The comments, coming less than three weeks before crucial elections, follow his acknowledgement on Wednesday that the current steep spike in violence in Iraq "could be" compared to the Tet Offensive, widely considered to be key to souring US public opinion on the Vietnam War.
"Our goal in Iraq is clear and unchanging. Our goal is victory," said Bush, speaking at a rally on Thursday for embattled Republican congressman Don Sherwood in the town of La Plume, Pennsylvania.
PHOTO: AP
"We are a nation at war, and we must do everything in our power to win that war," he said.
"We will not pull out our troops from Iraq before the terrorists are defeated. We will not pull out before Iraq can govern itself, sustain itself, and defend itself," Bush said.
The ongoing flare-up in violence in Iraq comes in the middle of a bitterly fought political campaign ahead of Nov. 7 elections to decide control of the US Congress between opposition Democrats and Bush's Republicans.
Democrats are pinning their hopes of winning on the unpopular Iraq war and Bush's poor poll numbers.
Sensitive subject
Even the mention by Bush of the Vietnam War has loud political resonance. The war divided Americans at the time and remains a deeply sensitive subject four decades later.

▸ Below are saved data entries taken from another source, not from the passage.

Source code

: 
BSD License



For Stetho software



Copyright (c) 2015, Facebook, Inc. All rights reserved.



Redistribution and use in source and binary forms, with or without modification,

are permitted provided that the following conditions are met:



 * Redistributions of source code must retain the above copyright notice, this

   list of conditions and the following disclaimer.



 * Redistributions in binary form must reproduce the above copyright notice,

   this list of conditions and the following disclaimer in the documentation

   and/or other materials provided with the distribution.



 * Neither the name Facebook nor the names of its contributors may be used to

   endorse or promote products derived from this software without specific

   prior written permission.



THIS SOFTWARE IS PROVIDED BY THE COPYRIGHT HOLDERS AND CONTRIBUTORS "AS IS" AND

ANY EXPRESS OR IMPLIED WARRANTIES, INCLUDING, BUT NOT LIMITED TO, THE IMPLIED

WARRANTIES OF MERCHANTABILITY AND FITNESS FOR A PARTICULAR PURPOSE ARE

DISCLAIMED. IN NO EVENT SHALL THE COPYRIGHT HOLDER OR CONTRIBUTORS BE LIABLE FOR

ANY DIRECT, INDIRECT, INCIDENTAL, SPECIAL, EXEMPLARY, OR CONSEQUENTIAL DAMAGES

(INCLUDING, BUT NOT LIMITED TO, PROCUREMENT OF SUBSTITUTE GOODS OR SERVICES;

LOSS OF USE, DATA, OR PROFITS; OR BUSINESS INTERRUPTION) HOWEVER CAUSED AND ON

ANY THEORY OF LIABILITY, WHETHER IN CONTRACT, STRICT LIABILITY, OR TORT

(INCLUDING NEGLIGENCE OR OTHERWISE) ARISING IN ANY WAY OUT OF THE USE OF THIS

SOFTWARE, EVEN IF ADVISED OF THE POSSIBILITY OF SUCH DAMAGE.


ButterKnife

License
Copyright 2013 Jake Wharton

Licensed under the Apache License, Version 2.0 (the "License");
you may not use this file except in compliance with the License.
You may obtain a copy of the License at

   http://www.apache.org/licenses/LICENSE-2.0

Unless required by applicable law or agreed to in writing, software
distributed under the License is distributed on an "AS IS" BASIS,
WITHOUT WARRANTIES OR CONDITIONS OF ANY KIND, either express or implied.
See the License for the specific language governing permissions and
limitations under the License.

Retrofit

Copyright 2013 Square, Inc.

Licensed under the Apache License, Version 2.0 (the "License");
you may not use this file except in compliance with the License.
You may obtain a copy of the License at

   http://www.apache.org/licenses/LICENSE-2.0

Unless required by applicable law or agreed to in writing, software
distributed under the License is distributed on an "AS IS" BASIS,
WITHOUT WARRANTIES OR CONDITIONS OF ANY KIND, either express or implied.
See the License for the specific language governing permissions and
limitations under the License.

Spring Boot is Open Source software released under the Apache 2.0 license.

The 1968 Tet Offensive which was launched by the Vietcong and the North Vietnamese against South Vietnamese and US forces was considered a military defeat but a psychological victory, in that it crystallized US public opinion against the war.
Bush acknowledged the Vietnam parallel on Wednesday for the first time when asked in an ABC News television interview about a comparison by Thomas Friedman, a New York Times columnist, of the strife in Iraq with the Tet Offensive.
The Tet Offensive occurred before US presidential elections, bolstering the anti-war camp and leading the former Democratic president, Lyndon Johnson, to announce that he would not seek reelection.
Bush "was making a point that he's made before, which is that terrorists try to exploit pictures and try to use the media as conduits for influencing public opinion in the United States," White House spokesman Tony Snow said.
"We do not think that there's been a flipover point," he said. "The president's determined it's not going to happen with Iraq, because you have a president who is determined to win."
"It is possible -- although we don't have a clear pathway into the minds of terrorists, it is possible they are trying to use violence right now as a way of influencing the elections," Snow said.
Bush's remarks appeared to put his Republicans on a slippery slope.
Similar analogy
Although US Defense Secretary Donald Rumsfeld made a similar analogy in June 2004, the Bush administration has always shied from the comparison.
Nearly 60,000 Americans were killed in Vietnam.
Since the US-led invasion of Iraq in March 2003, 2,772 US troops have been killed, according to a Pentagon tally.
This month has already proved to be one of the deadliest for US forces with 73 killed.
Opposition Democrats have made Bush's handling of Iraq a major campaign issue, and opinion polls show public sentiment against the war is growing.